**ACTIVITY**
Scan the entries that follow and copy out every line containing "Financial".

-- RECORDS follows --

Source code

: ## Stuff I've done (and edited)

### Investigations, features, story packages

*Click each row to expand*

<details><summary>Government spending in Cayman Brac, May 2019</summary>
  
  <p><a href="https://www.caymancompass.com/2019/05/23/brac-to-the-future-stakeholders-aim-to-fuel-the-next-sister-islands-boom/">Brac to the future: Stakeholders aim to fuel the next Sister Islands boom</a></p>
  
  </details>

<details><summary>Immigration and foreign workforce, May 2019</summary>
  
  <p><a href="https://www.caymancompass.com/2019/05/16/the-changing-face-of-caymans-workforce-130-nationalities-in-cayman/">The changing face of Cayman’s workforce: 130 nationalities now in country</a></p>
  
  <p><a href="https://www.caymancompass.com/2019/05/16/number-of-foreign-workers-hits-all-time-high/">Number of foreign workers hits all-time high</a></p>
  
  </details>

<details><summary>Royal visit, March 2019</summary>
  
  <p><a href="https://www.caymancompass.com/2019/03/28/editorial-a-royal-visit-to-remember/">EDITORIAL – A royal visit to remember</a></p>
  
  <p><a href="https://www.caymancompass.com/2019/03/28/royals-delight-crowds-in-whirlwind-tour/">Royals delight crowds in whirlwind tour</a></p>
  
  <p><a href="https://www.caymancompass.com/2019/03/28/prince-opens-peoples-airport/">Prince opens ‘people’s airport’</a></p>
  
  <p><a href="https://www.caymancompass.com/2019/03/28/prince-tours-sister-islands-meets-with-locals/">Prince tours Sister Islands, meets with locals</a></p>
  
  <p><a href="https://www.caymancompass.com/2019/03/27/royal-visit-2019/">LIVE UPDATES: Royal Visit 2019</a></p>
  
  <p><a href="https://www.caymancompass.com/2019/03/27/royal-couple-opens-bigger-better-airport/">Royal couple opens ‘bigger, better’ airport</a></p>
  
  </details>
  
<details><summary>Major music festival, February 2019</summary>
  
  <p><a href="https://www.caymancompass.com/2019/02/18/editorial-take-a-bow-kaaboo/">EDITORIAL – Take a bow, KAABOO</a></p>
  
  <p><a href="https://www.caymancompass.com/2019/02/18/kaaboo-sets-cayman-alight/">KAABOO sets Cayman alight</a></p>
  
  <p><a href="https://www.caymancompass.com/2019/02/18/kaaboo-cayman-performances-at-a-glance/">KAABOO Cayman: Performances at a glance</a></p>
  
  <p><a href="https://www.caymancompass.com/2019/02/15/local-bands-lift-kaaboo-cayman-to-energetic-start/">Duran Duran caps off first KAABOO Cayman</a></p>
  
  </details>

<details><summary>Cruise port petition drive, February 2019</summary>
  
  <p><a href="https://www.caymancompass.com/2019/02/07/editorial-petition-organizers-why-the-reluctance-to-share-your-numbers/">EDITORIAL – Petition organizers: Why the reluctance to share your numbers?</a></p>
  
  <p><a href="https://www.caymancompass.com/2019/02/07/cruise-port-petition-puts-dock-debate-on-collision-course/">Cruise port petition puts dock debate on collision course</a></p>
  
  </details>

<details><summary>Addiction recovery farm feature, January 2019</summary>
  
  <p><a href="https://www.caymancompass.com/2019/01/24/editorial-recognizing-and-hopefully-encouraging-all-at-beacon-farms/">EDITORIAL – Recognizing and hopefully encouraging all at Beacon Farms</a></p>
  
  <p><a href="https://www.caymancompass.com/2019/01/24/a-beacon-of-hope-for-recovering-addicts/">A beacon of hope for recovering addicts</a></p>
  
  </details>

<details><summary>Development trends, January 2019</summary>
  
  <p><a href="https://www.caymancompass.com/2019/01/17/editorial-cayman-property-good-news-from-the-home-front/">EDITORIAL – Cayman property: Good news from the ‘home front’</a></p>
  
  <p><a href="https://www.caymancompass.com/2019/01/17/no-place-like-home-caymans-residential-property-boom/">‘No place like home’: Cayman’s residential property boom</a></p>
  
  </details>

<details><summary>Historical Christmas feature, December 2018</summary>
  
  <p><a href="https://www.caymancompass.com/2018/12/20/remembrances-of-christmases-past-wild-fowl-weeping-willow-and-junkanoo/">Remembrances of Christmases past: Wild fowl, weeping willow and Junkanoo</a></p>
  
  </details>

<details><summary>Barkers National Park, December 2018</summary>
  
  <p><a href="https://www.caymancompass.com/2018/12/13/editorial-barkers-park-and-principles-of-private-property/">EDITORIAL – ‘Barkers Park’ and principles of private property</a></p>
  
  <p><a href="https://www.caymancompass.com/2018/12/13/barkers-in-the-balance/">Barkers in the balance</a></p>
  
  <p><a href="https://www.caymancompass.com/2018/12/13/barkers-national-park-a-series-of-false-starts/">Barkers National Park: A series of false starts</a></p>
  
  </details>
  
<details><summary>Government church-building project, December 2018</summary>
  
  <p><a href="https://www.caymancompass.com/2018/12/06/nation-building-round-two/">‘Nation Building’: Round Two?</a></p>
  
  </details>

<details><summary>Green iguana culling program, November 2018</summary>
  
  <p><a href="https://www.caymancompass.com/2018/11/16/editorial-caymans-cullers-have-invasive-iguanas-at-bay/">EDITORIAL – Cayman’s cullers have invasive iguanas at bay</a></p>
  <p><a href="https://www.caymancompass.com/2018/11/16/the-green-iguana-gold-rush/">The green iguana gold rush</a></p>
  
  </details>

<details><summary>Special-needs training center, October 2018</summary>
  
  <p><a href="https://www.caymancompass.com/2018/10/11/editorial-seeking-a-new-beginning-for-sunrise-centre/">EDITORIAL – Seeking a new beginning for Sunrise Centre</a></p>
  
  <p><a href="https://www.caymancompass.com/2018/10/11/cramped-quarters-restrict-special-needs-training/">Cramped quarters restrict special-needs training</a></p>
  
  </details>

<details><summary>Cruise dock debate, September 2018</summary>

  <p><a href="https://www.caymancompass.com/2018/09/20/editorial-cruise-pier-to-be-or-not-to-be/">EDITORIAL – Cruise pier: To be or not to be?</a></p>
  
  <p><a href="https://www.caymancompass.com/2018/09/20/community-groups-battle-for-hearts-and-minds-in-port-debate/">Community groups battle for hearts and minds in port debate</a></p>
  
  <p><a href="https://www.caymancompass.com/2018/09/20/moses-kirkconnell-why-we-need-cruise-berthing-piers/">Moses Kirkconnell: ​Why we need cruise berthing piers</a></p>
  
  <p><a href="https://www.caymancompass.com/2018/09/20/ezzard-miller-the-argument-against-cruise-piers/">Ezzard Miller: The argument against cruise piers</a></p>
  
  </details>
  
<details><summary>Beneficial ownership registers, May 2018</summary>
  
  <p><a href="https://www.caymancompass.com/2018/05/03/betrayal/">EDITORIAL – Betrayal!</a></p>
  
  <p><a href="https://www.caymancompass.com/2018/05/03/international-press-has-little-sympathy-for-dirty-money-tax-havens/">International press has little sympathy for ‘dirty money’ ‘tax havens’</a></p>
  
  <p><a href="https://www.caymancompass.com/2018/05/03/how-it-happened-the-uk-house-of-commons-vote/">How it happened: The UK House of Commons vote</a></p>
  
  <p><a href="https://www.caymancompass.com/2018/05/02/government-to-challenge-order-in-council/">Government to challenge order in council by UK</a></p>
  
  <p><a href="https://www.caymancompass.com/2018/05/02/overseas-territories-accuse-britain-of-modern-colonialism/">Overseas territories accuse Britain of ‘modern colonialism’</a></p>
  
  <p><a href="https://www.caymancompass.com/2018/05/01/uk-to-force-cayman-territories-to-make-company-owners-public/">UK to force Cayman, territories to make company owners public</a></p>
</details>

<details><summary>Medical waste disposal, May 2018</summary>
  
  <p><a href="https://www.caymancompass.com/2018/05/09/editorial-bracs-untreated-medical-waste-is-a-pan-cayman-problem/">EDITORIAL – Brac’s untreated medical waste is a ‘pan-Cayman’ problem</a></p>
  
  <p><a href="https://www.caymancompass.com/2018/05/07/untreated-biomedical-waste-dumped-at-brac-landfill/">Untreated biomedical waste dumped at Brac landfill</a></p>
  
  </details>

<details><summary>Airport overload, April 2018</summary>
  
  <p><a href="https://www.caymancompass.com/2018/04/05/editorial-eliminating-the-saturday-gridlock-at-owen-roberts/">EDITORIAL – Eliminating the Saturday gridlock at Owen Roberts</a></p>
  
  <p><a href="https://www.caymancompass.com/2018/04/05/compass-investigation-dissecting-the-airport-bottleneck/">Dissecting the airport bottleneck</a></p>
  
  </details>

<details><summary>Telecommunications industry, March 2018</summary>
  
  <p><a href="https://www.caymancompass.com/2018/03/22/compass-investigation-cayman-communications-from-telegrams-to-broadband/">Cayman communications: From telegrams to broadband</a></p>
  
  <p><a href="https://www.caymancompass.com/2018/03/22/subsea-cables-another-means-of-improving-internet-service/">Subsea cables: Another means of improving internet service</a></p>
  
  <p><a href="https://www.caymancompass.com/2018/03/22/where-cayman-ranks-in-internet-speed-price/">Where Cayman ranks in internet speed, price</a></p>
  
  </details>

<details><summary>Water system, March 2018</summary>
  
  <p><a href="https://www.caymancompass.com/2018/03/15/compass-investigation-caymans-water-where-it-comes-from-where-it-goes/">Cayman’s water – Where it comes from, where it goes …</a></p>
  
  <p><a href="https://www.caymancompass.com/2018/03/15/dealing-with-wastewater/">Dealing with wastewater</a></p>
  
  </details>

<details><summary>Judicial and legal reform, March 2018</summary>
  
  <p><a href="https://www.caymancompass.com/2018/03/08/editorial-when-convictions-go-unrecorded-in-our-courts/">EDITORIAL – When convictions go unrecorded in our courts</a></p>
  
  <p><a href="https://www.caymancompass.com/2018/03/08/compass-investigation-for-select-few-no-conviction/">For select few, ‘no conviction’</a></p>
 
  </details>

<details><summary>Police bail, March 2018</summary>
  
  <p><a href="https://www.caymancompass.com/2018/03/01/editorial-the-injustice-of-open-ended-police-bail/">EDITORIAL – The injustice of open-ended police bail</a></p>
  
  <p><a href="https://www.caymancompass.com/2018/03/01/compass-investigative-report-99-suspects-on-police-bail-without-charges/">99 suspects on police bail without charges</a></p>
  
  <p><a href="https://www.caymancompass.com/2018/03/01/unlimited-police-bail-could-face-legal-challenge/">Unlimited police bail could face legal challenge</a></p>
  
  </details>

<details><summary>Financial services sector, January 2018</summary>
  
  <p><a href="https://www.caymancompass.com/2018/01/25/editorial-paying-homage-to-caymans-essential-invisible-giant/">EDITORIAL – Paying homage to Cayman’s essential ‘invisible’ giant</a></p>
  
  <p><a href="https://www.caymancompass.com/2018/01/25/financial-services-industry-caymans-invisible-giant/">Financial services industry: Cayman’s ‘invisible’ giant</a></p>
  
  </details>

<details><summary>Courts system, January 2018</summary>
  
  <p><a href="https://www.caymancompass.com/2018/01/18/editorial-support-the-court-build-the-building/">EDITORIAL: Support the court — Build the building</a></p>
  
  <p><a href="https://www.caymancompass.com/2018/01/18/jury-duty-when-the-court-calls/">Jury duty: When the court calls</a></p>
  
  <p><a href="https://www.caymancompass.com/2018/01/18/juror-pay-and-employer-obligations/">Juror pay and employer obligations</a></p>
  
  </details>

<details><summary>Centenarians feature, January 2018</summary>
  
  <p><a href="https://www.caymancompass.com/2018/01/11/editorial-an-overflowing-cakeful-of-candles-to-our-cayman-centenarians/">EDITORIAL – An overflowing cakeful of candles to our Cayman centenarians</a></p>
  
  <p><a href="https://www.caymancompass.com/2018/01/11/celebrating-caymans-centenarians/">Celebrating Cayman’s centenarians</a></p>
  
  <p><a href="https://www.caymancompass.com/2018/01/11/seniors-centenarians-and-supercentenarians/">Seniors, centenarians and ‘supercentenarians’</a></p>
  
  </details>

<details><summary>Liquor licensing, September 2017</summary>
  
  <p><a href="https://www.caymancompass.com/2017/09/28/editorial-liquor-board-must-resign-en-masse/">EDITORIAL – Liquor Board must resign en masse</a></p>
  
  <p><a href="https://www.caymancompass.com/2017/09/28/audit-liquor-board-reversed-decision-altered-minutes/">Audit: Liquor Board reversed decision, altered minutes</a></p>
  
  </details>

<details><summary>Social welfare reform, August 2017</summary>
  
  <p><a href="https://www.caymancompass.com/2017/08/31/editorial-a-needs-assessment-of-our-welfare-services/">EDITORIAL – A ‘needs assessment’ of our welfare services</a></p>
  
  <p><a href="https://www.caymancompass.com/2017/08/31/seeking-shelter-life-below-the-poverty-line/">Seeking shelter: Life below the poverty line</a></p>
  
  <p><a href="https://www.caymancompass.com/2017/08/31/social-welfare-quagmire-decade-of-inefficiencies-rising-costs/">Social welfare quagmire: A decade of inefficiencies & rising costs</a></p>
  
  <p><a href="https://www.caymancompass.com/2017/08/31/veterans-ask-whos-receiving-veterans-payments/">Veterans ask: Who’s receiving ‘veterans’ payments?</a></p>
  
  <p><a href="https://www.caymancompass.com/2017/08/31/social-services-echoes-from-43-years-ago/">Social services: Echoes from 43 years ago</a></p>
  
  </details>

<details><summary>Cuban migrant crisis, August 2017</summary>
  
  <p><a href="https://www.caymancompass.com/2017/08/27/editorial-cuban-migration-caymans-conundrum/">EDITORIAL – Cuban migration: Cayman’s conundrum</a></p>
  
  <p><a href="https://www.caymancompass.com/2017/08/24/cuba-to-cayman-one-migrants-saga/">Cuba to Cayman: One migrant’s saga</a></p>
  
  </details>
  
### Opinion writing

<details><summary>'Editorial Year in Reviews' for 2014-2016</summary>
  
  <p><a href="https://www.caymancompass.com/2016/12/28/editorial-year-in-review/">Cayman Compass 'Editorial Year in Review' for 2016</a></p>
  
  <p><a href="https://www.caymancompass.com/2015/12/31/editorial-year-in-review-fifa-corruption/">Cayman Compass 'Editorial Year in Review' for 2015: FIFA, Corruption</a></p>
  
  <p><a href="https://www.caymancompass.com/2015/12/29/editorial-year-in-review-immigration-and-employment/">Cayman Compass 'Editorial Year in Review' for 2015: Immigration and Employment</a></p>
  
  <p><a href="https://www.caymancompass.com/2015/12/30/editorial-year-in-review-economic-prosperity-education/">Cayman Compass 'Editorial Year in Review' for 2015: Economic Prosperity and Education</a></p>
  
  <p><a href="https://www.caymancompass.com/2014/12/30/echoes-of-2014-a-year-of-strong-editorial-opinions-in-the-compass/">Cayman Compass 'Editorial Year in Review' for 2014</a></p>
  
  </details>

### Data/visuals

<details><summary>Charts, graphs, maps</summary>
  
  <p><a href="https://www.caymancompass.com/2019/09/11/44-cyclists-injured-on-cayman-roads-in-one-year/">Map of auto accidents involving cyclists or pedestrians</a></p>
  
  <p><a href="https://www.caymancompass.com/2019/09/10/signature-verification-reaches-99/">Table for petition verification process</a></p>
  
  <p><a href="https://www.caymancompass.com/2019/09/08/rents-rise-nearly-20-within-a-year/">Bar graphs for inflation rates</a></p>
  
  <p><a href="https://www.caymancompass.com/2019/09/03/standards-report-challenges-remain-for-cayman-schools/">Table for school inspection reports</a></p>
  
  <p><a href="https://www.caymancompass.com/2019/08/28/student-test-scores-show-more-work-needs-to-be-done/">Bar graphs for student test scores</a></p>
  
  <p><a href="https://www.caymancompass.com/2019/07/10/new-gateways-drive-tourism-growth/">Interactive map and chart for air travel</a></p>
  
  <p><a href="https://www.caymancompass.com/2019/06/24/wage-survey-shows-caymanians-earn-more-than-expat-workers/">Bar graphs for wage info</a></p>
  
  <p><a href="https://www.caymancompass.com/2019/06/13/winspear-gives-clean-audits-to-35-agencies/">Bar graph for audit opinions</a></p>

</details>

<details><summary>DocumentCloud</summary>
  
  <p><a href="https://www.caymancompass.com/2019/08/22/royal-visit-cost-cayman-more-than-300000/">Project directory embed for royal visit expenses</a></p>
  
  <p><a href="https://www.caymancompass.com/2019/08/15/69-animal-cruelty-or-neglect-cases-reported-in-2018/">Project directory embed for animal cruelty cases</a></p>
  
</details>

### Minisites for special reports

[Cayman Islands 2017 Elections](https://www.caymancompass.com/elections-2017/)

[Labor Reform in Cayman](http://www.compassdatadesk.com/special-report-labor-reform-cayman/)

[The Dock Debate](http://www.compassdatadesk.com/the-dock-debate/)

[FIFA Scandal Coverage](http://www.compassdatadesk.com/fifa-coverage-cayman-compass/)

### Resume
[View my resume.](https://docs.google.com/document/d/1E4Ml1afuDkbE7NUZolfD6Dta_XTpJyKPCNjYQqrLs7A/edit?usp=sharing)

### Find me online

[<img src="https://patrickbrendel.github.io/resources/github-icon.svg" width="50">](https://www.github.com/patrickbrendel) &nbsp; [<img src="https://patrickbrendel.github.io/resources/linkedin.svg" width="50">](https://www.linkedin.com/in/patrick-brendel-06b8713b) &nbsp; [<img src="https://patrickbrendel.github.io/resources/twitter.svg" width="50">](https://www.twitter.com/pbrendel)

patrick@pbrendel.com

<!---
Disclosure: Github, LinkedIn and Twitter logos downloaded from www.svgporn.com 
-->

-- RECORDS concluded --

**THE COMPLETED TASK**
<details><summary>Financial services sector, January 2018</summary>
  <p><a href="https://www.caymancompass.com/2018/01/25/financial-services-industry-caymans-invisible-giant/">Financial services industry: Cayman’s ‘invisible’ giant</a></p>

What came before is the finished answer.